Пока, можно сказать, все прекрасно. Верна эта идея или ошибочна, количество истекшего времени столь пренебрежимо мало, что вряд ли кто-либо из здравомыслящих людей станет из-за этого спорить. Но Де Селби, всегда гнушающийся остановиться на достигнутом, упорно отражает первое отражение еще в одном зеркале и заверяет, что различил во втором образе мельчайшие изменения. В итоге он строит известное сооружение из параллельных зеркал, каждое из которых бесконечно отражает все уменьшающиеся образы помещенного между ними предмета. Помещенным предметом в данном случае было лицо самого Де Селби, и он утверждает, что изучил при помощи "мощного стекла" бесконечное число его уходящих назад отражений. Согласно его признанию, он увидел в свое стекло удивительные вещи. Он якобы видел все возрастающую моложавость отражений своего лица по мере их отступления, так что самое удаленное из них, слишком мелкое для невооруженного глаза, - было безбородым лицом двенадцатилетнего мальчика и, по его собственным словам, "ликом редкой красоты и благородства". Ему не удалось довести вопрос до колыбели "из-за кривизны Земли и ограниченных возможностей телескопа".
О Де Селби пока все.
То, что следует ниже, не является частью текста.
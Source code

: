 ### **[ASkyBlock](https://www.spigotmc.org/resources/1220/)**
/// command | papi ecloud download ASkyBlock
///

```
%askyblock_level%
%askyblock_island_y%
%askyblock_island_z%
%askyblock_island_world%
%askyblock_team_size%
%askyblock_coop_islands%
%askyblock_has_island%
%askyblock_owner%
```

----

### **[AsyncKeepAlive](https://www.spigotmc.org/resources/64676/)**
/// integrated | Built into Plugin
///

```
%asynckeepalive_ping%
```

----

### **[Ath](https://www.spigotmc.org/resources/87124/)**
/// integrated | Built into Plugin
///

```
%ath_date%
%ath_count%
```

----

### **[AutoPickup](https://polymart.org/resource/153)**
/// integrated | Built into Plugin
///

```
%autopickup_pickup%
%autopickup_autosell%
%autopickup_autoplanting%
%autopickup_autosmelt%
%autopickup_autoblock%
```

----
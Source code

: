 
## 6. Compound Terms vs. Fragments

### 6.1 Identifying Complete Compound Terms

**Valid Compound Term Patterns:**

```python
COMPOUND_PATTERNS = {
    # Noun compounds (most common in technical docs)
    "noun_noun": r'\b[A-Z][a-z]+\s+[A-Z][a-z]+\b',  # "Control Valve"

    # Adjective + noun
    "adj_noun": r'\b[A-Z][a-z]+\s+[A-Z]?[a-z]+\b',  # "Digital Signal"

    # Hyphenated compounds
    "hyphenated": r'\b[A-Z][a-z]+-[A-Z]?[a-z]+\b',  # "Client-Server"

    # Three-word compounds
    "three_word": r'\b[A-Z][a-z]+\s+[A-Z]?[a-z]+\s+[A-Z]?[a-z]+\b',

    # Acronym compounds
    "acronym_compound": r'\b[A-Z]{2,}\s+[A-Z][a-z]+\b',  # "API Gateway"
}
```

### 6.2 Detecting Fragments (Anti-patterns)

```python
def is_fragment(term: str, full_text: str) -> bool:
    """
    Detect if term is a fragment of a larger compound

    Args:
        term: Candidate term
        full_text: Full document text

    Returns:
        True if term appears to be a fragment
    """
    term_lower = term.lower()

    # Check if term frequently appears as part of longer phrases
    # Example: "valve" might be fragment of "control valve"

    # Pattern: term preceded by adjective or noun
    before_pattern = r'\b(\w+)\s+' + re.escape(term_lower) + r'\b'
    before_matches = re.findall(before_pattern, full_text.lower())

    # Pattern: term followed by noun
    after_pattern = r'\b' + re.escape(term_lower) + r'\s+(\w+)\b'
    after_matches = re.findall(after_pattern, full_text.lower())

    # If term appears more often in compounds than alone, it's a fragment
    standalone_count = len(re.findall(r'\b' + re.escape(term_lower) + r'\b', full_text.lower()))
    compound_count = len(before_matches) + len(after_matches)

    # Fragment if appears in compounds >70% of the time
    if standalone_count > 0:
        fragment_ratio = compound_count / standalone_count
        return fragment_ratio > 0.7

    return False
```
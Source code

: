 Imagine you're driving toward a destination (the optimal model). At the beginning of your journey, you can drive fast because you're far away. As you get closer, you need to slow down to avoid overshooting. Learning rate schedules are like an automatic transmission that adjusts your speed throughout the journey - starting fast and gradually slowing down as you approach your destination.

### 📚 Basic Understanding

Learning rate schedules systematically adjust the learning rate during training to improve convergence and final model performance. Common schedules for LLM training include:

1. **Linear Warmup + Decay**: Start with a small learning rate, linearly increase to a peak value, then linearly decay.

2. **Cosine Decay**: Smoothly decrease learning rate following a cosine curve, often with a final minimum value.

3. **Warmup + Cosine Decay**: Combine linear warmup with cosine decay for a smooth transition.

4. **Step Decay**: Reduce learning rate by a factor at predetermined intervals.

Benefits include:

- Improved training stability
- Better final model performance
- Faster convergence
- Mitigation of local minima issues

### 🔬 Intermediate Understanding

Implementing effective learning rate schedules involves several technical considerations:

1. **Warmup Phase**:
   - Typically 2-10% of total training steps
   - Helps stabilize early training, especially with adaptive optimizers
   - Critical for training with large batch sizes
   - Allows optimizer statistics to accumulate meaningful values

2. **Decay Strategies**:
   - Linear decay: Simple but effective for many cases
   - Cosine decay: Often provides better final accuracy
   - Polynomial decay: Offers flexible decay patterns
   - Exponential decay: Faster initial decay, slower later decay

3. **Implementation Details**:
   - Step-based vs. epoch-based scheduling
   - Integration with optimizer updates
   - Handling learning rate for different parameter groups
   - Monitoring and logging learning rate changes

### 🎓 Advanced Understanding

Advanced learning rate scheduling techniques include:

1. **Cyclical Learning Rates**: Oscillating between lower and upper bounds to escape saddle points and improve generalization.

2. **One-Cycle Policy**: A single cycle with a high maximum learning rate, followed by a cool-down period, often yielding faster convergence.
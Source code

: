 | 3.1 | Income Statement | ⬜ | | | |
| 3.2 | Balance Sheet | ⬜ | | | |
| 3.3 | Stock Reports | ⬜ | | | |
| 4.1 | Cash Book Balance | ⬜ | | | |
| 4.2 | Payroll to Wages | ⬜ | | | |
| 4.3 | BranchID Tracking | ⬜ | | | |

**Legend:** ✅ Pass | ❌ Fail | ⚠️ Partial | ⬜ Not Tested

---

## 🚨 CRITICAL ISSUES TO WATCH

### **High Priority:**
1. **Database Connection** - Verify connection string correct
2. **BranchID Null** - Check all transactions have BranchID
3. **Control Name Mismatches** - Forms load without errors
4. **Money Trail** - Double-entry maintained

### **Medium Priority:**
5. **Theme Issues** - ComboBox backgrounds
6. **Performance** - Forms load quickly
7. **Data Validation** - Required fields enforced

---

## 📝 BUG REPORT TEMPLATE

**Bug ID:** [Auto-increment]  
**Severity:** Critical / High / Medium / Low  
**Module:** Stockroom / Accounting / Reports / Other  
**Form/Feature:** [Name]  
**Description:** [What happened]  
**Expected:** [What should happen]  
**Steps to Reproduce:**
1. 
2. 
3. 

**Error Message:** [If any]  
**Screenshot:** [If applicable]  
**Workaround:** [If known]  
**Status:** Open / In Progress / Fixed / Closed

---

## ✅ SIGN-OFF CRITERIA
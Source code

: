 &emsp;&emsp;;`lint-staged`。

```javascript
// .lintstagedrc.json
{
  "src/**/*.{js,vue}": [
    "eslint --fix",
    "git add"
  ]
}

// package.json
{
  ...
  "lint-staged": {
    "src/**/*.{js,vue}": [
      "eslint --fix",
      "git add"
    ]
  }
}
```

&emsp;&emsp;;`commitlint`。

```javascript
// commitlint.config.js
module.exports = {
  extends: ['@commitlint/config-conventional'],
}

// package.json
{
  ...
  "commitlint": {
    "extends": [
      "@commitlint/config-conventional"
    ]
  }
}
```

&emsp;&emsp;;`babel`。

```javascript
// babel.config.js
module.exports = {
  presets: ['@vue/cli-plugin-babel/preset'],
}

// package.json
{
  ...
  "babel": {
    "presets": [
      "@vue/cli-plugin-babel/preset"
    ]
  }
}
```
Мак-Кружкина, краснолицего и тихо пыхтящего от количества еды, упрятанной им в брюхо, я нашел за кухонным столом. В обмен на сигарету он бросил на меня несколько ищущих взглядов. "Вот так вот", - сказал он.
Он закурил сигарету, и сосал ее, и исподтишка улыбался мне.
- Вот так вот, - сказал он снова. Рядом с ним стоял его фонарик, и он поигрывал по нему пальцами.
- Отличная погодка, - сказал я. - Зачем вам фонарь средь бела утра?
- Я могу вам задать вопрос ничуть не хуже, - отозвался он. - Не могли бы вы уведомить меня о значении слова "бюльбюль"?
- Бюльбюль?
- Как бы вы сказали, что такое бюльбюль?
Головоломка эта меня не интересовала, но я притворился, что роюсь в уме, и недоуменно кривил лицо, пока не почувствовал, что оно достигло половины положенного ему размера
- Не женщина ли из тех, что берут деньги?
- Нет.
- Не латунные шишечки на немецком паровом органе?
- Не шишечки.
- Не имеет ли какого-нибудь отношения к независимости Америки или тому подобному?
- Нет.
- Механический моторчик для заводки часов?
- Нет.
- Опухоль или пена во рту у коровы или такие вот эластичные штуки, которые дамы носят?
- И рядом с ними не лежало.
- Не восточный музыкальный инструмент, на котором играют арабы?
Он захлопал в ладоши.
- Не то, но очень близко, - улыбнулся он, - совсем по соседству. Вы сердечно вразумительный человек. Бюльбюль - это персидский соловей. Что вы теперь об этом думаете?
- Я редко попадаю впросак, - сказал я сухо.
Он восхищенно посмотрел на меня, и некоторое время мы молча сидели вдвоем, как если бы каждый из нас был очень доволен и собой, и другим и имел на то веские основания.
- Вы, без малейшего сомнения, человек с высшим образованием? - допрашивал он.
Я уклонился от прямого ответа, но постарался сидеть на своем стульчике с видом большого ученого и далеко не простого человека.
- Я думаю, вы всевечный человек, - сказал он медленно.
Некоторое время он просидел, подвергая пол строгому осмотру, а затем направил на меня свою темную челюсть и стал меня допрашивать о моем прибытии в приход.
- Не хочу хитрить, - сказал он, - но не проинформируете ли вы меня о своем прибытии в наш приход? У вас, разумеется, был трехскоростной переключатель для холмов?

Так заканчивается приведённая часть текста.